Mischance · 26/10/2022 22:29

Social care is the responsibility of families over the NHS and care workers. People need to understand that older parents need to be looked after by living together and caring for each other. Larger families living together, working together helping one another…. That's what needs to happen to fix the problem of an ageing population.

Well that's bit pie in the sky! I could no more have looked after my poor sick husband in the years before he died than fly! Couldn't lift him for a start off.

Agree. I'm not physically or financially capable of looking after elderly relatives; it would break me physically and I'd be bankrupt/impoverished in no time. And my husband is twice my size; no way I could lift him if he needed help!

Mischance · 27/10/2022 14:31

RosesAndHellebores · 26/10/2022 23:01

@Mischance where does the threshold for social care end and for clinical care start?

Are the privately funded nursing home places as hard to get as the publicly funded ones. There used to be a difference between nursing homes and care homes. Is there still?

There is a difference between nursing and care homes, and their registration conditions are different. And their fees are of course clearly different.
The question of the threshold is a very complicated one and it often depends on the personal whim of staff on the ground. There is a formal assessment procedure for those applying for CCF (where the NHS pays for the care at home or in a nursing home) but otherwise the homes assess people and make a decision as to whether they can meet their care needs, from which you can conclude if nursing care is needed. Many care homes hang on to people who might be regarded as needing nursing care and district nurses call in. It is all remarkably vague.
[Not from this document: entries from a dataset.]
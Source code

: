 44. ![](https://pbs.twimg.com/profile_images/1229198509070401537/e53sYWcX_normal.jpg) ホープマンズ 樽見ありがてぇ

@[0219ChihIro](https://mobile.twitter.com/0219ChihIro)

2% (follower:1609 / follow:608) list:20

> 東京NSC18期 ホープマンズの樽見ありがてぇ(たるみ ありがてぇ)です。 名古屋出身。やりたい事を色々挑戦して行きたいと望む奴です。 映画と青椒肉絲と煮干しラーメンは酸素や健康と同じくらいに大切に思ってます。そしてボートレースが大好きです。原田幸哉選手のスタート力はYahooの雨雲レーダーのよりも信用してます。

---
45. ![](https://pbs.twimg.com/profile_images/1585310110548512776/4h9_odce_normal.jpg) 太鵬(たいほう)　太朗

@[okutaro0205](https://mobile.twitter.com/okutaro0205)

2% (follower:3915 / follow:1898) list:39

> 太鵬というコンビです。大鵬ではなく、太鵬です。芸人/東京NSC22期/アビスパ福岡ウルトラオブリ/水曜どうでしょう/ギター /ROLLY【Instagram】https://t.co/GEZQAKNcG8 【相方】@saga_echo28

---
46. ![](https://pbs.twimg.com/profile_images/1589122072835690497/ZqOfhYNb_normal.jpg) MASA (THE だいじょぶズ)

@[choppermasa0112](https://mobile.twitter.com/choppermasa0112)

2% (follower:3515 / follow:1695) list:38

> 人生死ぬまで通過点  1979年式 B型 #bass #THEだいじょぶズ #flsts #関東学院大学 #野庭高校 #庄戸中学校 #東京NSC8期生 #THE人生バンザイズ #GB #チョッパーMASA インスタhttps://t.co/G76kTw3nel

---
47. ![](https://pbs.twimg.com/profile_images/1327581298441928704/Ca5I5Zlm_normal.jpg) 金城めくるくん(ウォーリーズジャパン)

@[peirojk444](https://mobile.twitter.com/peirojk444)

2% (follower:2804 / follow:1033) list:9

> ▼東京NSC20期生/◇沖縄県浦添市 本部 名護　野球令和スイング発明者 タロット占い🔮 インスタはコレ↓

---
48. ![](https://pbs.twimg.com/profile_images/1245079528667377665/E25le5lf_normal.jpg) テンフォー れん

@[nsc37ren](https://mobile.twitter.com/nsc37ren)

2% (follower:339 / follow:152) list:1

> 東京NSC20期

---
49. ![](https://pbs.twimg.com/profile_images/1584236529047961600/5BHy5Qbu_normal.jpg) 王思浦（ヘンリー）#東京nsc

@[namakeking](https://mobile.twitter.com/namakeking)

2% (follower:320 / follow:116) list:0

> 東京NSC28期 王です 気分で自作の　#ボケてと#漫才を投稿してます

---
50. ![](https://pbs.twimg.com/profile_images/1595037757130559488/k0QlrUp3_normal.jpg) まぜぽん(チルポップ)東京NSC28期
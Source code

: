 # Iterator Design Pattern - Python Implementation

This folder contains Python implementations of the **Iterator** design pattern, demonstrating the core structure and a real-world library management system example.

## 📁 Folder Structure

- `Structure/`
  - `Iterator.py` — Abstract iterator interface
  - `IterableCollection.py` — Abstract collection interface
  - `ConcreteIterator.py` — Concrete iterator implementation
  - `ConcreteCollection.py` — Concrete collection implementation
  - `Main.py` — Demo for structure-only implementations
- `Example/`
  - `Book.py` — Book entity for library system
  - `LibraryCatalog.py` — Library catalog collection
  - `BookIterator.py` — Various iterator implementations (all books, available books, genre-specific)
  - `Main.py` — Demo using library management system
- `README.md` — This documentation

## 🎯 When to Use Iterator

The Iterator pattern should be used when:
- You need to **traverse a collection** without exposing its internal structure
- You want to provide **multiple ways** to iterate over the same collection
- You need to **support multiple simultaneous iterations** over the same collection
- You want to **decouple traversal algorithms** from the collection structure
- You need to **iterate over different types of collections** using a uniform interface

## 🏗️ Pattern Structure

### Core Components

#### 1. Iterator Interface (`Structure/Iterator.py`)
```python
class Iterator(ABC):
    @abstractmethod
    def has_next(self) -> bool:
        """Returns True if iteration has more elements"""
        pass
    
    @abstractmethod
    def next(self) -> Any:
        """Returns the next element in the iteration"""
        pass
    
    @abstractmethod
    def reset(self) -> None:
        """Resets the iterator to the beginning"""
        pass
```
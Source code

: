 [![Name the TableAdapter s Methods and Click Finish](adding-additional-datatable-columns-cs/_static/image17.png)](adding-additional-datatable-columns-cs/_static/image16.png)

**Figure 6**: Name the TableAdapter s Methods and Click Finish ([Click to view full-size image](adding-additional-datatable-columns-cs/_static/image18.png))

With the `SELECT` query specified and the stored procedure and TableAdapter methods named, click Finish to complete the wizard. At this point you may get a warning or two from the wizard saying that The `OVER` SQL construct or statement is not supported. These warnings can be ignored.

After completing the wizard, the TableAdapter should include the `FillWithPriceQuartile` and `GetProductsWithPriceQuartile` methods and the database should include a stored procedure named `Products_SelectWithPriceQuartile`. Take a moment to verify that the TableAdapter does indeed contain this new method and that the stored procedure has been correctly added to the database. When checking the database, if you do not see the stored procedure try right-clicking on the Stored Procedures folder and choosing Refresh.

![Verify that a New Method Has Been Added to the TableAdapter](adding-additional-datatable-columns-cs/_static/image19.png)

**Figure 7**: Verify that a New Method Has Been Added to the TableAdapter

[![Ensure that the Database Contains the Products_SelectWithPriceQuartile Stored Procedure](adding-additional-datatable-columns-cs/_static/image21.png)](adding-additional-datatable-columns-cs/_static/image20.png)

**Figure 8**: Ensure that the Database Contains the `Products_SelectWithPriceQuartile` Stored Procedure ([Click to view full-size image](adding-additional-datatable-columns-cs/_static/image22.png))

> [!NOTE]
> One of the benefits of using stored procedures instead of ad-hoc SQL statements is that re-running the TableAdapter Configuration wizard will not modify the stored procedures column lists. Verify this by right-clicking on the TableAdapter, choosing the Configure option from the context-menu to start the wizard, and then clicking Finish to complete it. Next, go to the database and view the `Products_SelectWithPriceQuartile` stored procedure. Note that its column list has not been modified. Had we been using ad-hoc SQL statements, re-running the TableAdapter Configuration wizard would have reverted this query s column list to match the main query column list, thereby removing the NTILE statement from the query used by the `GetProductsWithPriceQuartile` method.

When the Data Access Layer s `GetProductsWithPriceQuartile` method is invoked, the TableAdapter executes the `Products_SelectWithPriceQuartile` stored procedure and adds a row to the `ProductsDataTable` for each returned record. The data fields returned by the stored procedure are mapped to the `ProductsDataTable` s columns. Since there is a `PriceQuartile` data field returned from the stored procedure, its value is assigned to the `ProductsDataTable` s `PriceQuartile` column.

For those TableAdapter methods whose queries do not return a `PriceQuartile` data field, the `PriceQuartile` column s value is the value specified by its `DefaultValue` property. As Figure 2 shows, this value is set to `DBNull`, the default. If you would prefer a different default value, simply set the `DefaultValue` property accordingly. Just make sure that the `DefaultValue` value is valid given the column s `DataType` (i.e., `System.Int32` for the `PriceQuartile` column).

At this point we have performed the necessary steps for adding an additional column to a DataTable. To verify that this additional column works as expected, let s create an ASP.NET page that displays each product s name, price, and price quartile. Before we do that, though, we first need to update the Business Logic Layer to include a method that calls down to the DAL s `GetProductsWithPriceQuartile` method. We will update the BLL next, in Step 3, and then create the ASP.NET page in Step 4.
Nursing home places are hard to get - full stop. They are all privately owned, but under some conditions residents can have some of the fee paid by the local authority (or NHS as explained above). If the LA is paying, then the resident makes a contribution (all of their pensions, attendance allowance etc.); if the NHS is paying then they don't.

I sold my home to get my OH into a halfway decent nursing home, even at the point where LA funding help kicked in - it nowhere near covered the fees and I had to "top up" as the jargon goes - in fact I was paying the bulk of it.

To the OP I would say: the decision for my OH to go into a NH was not taken lightly. I was wholly unable to manage him both physically and mentally - he thought I was trying to poison him. I did not abandon him - I was with him for hours each day, feeding him and helping with his care as best I could. All the family visited all the time. Your utopia of extended families caring for the sick and elderly is a pipe-dream. Families are so scattered that it just doesn't work.

For me it was all a tragedy and took a massive toll on my well-being.

Razu45 · 27/10/2022 16:14

2bazookas · 25/10/2022 16:07

How have the dislocated hip and dislocated shoulder been diagnosed?

Major injury after what must have been major trauma and yet no other ailments.